KEMUNDURAN DAN
KERUNTUHAN
DAULAH ABBASIYAH
A.
Pendahuluan
Dalam peradaban umat Islam, Daulah Abbasiyah merupakan salah satu bukti sejarah
kegemilangan dan kejayaan pemerintahan Islam, banyak kesuksesan yang diraih
Bani Abbasiyah, baik dibidang, ekonomi, politik dan ilmu pengetahuan.
Dinasti Abbasiyah didirikan pada tahun 132H/750M
oleh Abul Abbas As-Shafah[1],
sekaligus sebagai Khalifah yang pertama. Kekhalifahan ini berkuasa setelah
merebutnya dari Bani Umayyah dan menundukkan semua wilayahnya, kecuali
Andalusia. dan memindahkan Ibukota dari Damaskus ke Baghdad.
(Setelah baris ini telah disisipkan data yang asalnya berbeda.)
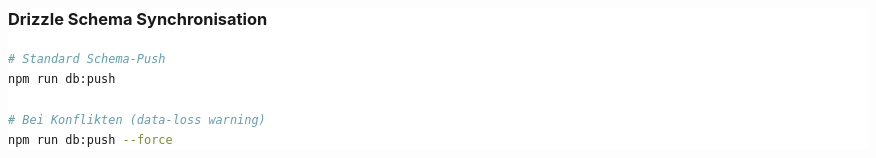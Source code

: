 
### **Drizzle Schema Synchronisation**
```bash
# Standard Schema-Push
npm run db:push

# Bei Konflikten (data-loss warning)
npm run db:push --force
```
Daulah Abbasiyah sangat dielu-elukan
sebagai masa keemasan Islam. Karena pada masa ini
kemajuan dalam berbagai bidang sangat pesat.Puncak
popularitas masa ini barada pada Khalifah Harun ar-Rasyid (786-809 M)
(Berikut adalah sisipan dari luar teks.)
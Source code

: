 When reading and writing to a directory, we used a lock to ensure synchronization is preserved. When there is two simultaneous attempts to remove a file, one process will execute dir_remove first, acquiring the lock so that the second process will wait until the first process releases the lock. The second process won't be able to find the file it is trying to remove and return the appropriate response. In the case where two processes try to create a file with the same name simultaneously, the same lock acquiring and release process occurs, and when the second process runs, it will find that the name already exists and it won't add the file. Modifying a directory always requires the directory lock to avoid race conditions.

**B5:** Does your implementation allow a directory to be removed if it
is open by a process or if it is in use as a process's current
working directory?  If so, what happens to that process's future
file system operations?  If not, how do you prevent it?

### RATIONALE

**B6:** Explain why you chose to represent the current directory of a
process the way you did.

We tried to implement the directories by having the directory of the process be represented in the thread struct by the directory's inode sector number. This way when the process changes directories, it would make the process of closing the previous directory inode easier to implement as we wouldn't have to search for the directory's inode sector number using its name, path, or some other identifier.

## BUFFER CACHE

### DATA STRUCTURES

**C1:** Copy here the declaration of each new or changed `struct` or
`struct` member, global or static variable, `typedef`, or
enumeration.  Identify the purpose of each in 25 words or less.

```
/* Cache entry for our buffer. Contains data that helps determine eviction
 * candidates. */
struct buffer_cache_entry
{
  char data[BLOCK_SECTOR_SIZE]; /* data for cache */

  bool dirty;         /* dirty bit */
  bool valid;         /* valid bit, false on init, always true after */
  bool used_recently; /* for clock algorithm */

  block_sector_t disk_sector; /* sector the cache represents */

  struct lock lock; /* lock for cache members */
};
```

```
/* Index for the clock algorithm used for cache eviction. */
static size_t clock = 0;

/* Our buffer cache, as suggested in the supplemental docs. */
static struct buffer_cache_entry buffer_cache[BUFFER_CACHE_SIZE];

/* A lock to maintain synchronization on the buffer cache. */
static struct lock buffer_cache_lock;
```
dan putranya Al-Makmun (813-833 M).Pemerintahan ketika itu menikmati segala
bentuk kebesaran, kekuasaan dan keagungan ilmu pengetahuan. Kejayaan Abbasiyah
rupanya hanya sampai periode pertama,setelah itu Abbasiyah hancur. Meskipun
demikian Daulah Abbasiyah dapat bertahan
selama lima abad.[2]
Akhir
dari kekuasaan Daulah Abbasiyah ialah ketika Baghdad dihancurkan oleh pasukan
Mongol yang dipimpin oleh Hulaghu Khan pada tahun 656 H / 1258 M. Baghdad dibumihanguskan dan
diratakan dengan tanah. Khalifah Al-Musta’shim penguasa terakhir Bani Abbasiyah
di Baghdad benar-benar tidak berdaya dan
akhirnya terbunuh.[3]
Jatuhnya kota Baghdad ke tangan bangsa Mongol
bukan saja mengakhiri khilafah Abbasiyah di sana, tetapi juga merupakan awal
dari masa kemunduran politik dan peradaban Islam, karena Baghdad sebagai pusat
kebudayaan dan per-adaban Islam yang sangat kaya dengan khazanah ilmu
pengetahuan.
Makalah ringkas ini akan memaparkan
faktor-faktor yang melatarbelakangi kemunduran dan keruntuhan Daulah Abbasiyah
serta bagaimana peradaban Islam Pada masa kemunduran dan keruntuhannya.
B.
Faktor-Faktor
Yang Menyebabkan Kemunduran dan Keruntuhan Daulah Abbasiyah
Daulah
Abbasiyah dibagi menjadi tiga periode. Pertama, periode perkembangan dan puncak
kejayaan, ditandai dengan berkembangnya kebudayaan dan peradaban. Kedua,
periode disintegrasi ditandai dengan upaya wilayah-wilayah melepaskan
diri dari daulah Abbasiyah. Ketiga, periode kemunduran dan kehancuran.[4]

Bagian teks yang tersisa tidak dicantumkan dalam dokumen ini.